Burning out on software development 2024-09-16

This is a subject that everyone, no matter the field or hobby, can relate to. Burnout is a curse that affects us all at some point. There's people that think just because they love to do something that they will never get burned out on it. Its effects are completely dependent on the person, same goes for how you go about "treating" it as well. Everyone knows of burnout. You might have a friend or family member that is burned out, you could be burned out at your job, one of your favorite hobbies, maybe even a game or TV series. It's terrible to experience.

Writing this all out I want to just communicate where I am with my burnout and explain what I have been doing to alleviate my burnout and the stress that comes with it. This is just my experience, my thoughts, and how I'm handling it. everyone seems to have their own experience, feelings, and methods, which does not help when you're looking up "how to deal with burnout". You get a bunch of generic answers, and in my opinion, advice that is not really helpful. My method is a tad nuclear and might not work for people that program or do the thing they are burnt out on in general for a living, however I felt like I could afford it since any programming I do at my job are optional scripts I use to automate tasks.

Setting myself up for failure & Ignoring signs

To understand where I'm at now we have to know what issues have been with me since the beginning. Things that have taken a toll on me over time and forced me to handle things differently than most people, but in the end only forced me down the burnout path harder than normal.

Quickly these started taking a toll on me when I was learning and trying to build bigger projects. It made it a much steeper road to figure out how things worked and how they were built. I wanted to feel like I was in the frame of mind of the people that have built all these systems and software we use and take for granted every day. I wanted to feel as though I was learning that logic, but the more and more I tried looking at projects on GitHub (to try to understand how they work) the more I was getting frustrated because I really did not understand. I wasn't getting it at all, and when trying to build projects that were more complicated I felt that I am not good enough. Which crippled my motivation.

The more time that passed the more I started prioritizing my projects over breaks and my other hobbies and interests. Eventually all the videos on YouTube that were tech related started to invoke that feeling of fatigue. The same feeling started triggering when I would pick up a tech book, and eventually just whenever I was programming whether it was a small project or not.

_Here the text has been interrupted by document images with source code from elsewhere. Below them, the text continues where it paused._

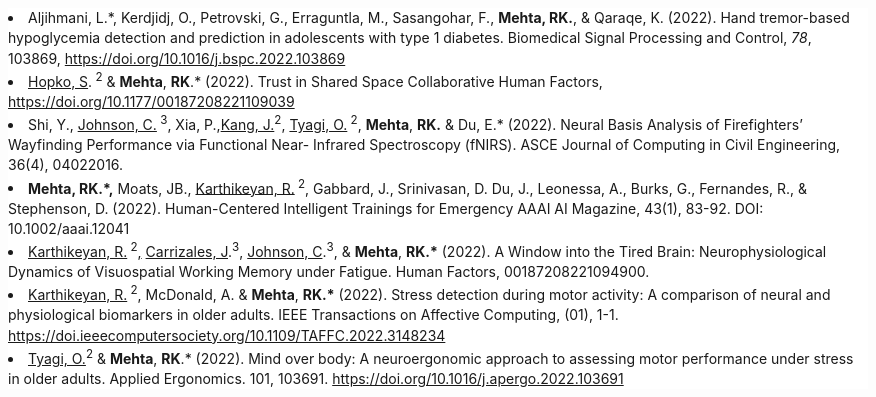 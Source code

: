 
<li>
Aljihmani,
L.*, Kerdjidj, O., Petrovski, G., Erraguntla, M., Sasangohar, F., <b>Mehta, RK.</b>,
&amp; Qaraqe, K. (2022). Hand tremor-based hypoglycemia detection and
prediction in adolescents with type 1 diabetes. Biomedical Signal Processing
and Control, <i>78</i>, 103869, <a href="https://doi.org/10.1016/j.bspc.2022.103869">https://doi.org/10.1016/j.bspc.2022.103869</a> </li>


<li>
<u>Hopko,
S</u>.<sup> 2</sup> &amp; <b>Mehta</b>, <b>RK</b>.* (2022). Trust in Shared Space Collaborative
Human
Factors, <a href="https://doi.org/10.1177/00187208221109039">https://doi.org/10.1177/00187208221109039</a> </li>


<li>
Shi, Y., <u>Johnson,
C.</u><sup> 3</sup>, Xia, P.,<u>Kang, J.</u><sup>2</sup>, <u>Tyagi,
O.</u><sup> 2</sup>, <b>Mehta</b>, <b>RK.</b> &amp; Du, E.*
(2022). Neural Basis Analysis of Firefighters’ Wayfinding Performance via
Functional Near- Infrared Spectroscopy (fNIRS). ASCE Journal of Computing in
Civil Engineering, 36(4), 04022016.</li>


<li>
<b>Mehta,
RK.*,</b>
Moats, JB., <u>Karthikeyan, R.</u><sup> 2</sup>, Gabbard, J., Srinivasan, D. Du, J., Leonessa, A., Burks,
G., Fernandes, R., &amp; Stephenson, D. (2022). Human-Centered Intelligent Trainings for Emergency
AAAI AI Magazine, 43(1), 83-92. DOI: 10.1002/aaai.12041</li>


<li>
<u>Karthikeyan, R.</u><sup> 2</sup><u>,</u> <u>Carrizales,
J</u>.<sup>3</sup>, <u>Johnson, C</u>.<sup>3</sup>, &amp; <b>Mehta</b>, <b>RK.*</b> (2022). A Window into the Tired
Brain: Neurophysiological Dynamics of Visuospatial Working Memory under
Fatigue. Human Factors, 00187208221094900.</li>


<li>
<u>Karthikeyan, R.</u><sup> 2</sup>, McDonald, A. &amp; <b>Mehta</b>, <b>RK.*</b> (2022).
Stress detection during motor activity: A comparison of neural and
physiological biomarkers in older adults. IEEE Transactions on Affective
Computing, (01), 1-1. <a
href="https://doi.ieeecomputersociety.org/10.1109/TAFFC.2022.3148234">https://doi.ieeecomputersociety.org/10.1109/TAFFC.2022.3148234</a> </li>


<li> <u>Tyagi, O.</u><sup>2</sup> &amp; <b>Mehta</b>, <b>RK</b>.* (2022). Mind over body: A neuroergonomic approach
to assessing motor performance under stress in older adults. Applied
Ergonomics. 101, 103691. <a
href="https://doi.org/10.1016/j.apergo.2022.103691">https://doi.org/10.1016/j.apergo.2022.103691</a> </li>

The tipping point was when I was working on part two of the network programming in C series. I realized I needed a more thorough understanding on how LSP's worked, which then led me into the needing to learn the process for building a C/C++ project. I was staring at CMake's documentation and I just couldn't look at it anymore. I understood what it was telling me but, I was so far off from what my goal was, and I just wanted to get back to writing the program, but I was too exhausted. That is the moment I decided I needed to take a long deserved break.

The break

When I started the break it sucked and I had a rule, I was not allowed to program. I had the feeling I was running away from my problems. I was finding I had problems I didn't realize I had, and needed to figure out how to use my time now that I had more of it. That however was the easier of the issues to fix. I soon realized I was now able to pick back up hobbies that I had long dropped that I wish I had more time for. I was able to play games and absorb media again like comics and TV shows without the worry of productivity loss. I quickly realized that I've been living my life by these labels that I've placed on myself, and chose to start breaking away from those labels. After that I started really feeling pressure start to release. Once that happened I started thinking mindfully on my experience programming, and tried to really nail down the bad habits I had, some of which were listed earlier. Eventually all the content on YT that I was too burned out to watch and all the tasks at home involving my home servers that I was too burned out to complete all became fun again. I was sticking with my rule, but gave myself the exception of scripting at work if I felt like I wanted to, since for my job scripting is an optional task.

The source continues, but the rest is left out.